WASHINGTON -- Sens. Jon Tester (D-Mont.) and Tom Udall (D-N.M.) on Tuesday each proposed constitutional amendments aimed at reforming the campaign finance system.
Tester introduced an amendment that would end corporate personhood rights, thereby overturning the Supreme Court's Citizens United decision. Tester's measure is similar to the "People's Rights Amendment" that Rep. Jim McGovern (D-Mass.) introduced in the House. Udall's bill would give Congress and the states the ability to limit spending in election campaigns, similar to another McGovern bill in the House.
"James Madison argued that the U.S. Constitution should be amended only on ‘great and extraordinary occasions,'" Udall said at a Tuesday press conference announcing his amendment. "I believe we have reached one of those occasions. Our elections no longer focus on the best ideas, but the biggest bank accounts, and Americans’ right to free speech should not be determined by their net worth. I am proud to be introducing this amendment to change the way we do business in Washington and get money out of a broken system that puts special interest over people."
The Supreme Court ruling in the 2010 Citizens United v. Federal Election Commission case extended First Amendment rights to corporations, allowing corporations and unions to spend unlimited sums of money on political campaigns so long as they remain independent from candidates and political parties. But the concept of corporate personhood -- which Tester's amendment would do away with -- was established all the way back in 1886, in the Santa Clara v. Southern Pacific Railroad case.
Thanks to the Citizens United ruling, campaign spending broke records in the 2012 cycle. The FEC estimated in January that a total of $7 billion was spent on last year's elections, with about $2 billion coming from outside groups, according to the Sunlight Foundation.
Free Speech for People, a group committed to overturning the Citizens United decision, supports both constitutional amendments introduced in the Senate.
"We must reverse Citizens United and ensure that people, not corporations, govern in America and that the nation lives up to its fundamental promise of political equality for all," John Bonifaz, executive director of Free Speech for People, said of the two amendments in a press release. "They reflect the growing support across the country for overturning Citizens United and restoring democracy to the people."

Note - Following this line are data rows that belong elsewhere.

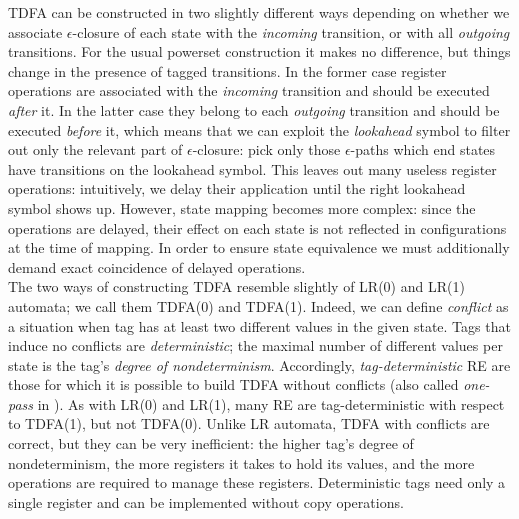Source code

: \documentclass{article}
\theoremstyle{definition}
\begin{document}
\begin{multicols}{2}
TDFA can be constructed in two slightly different ways
depending on whether we associate $\epsilon$-closure of each state with the \emph{incoming} transition,
or with all \emph{outgoing} transitions.
For the usual powerset construction it makes no difference, but things change in the presence of tagged transitions.
In the former case register operations are associated with the \emph{incoming} transition and should be executed \emph{after} it.
In the latter case they belong to each \emph{outgoing} transition and should be executed \emph{before} it,
which means that we can exploit the \emph{lookahead} symbol to filter out only the relevant part of $\epsilon$-closure:
pick only those $\epsilon$-paths which end states have transitions on the lookahead symbol.
This leaves out many useless register operations:
intuitively, we delay their application until the right lookahead symbol shows up.
However, state mapping becomes more complex:
since the operations are delayed,
their effect on each state is not reflected in configurations at the time of mapping.
In order to ensure state equivalence we must additionally demand exact coincidence of delayed operations.
\\

The two ways of constructing TDFA resemble slightly of LR(0) and LR(1) automata; we call them TDFA(0) and TDFA(1).
Indeed, we can define \emph{conflict} as a situation when tag has at least two different values in the given state.
Tags that induce no conflicts are \emph{deterministic};
the maximal number of different values per state is the tag's \emph{degree of nondeterminism}.
Accordingly, \emph{tag-deterministic} RE are those for which it is possible to build TDFA without conflicts
(also called \emph{one-pass} in \cite{Cox10}).
As with LR(0) and LR(1), many RE are tag-deterministic with respect to TDFA(1), but not TDFA(0).
Unlike LR automata, TDFA with conflicts are correct, but they can be very inefficient:
the higher tag's degree of nondeterminism, the more registers it takes to hold its values,
and the more operations are required to manage these registers.
Deterministic tags need only a single register and can be implemented without copy operations.
\\


\end{multicols}
\end{document}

In a January 2012 poll commissioned by Democracy Corps and Public Campaign, 62 percent of Americans said they opposed the Citizens United ruling, and eight in 10 voters supported limits on campaign spending.
Some states have also taken action on this issue. Fifteen states -- including California, Hawaii, Massachusetts, New Jersey, New Mexico, Rhode Island, Vermont, Maryland, Connecticut, Montana, Colorado, West Virginia, Maine, Illinois and Delaware -- have passed resolutions that call for a constitutional amendment overturning Citizens United.
Bob Wieckowski, a California state Assembly member and the lead sponsor of California's resolution on Citizens United, expressed his support for both congressional amendments on Tuesday.
"California’s Legislature is on record as opposing the Supreme Court’s misguided Citizens United ruling and I strongly support attempts by Congress to protect the integrity of our legislative and electoral processes," Wieckowski said in a statement. "Congress must act to tip the scales away from the powerful corporate interests and back to the people."
People for the American Way, a progressive advocacy group, also supports the use of a constitutional amendment to overturn the Citizens United decision and reform the campaign finance system.
"A constitutional amendment is the only way to completely reverse the damage done to our democracy by the devastating Citizens United decision and related cases," Marge Baker, executive vice president of People For the American Way, said in a press release on Tuesday. "No one takes amending the Constitution lightly, but there have been multiple moments in American history where the people have had to collectively undo the harm done by the Supreme Court when it acts against justice, democracy, and the common good."
This article has been updated to include Udall's comment.
CORRECTION: The original article incorrectly stated that $2 million of $7 billion spent on the 2012 elections came from outside groups. It is $2 billion.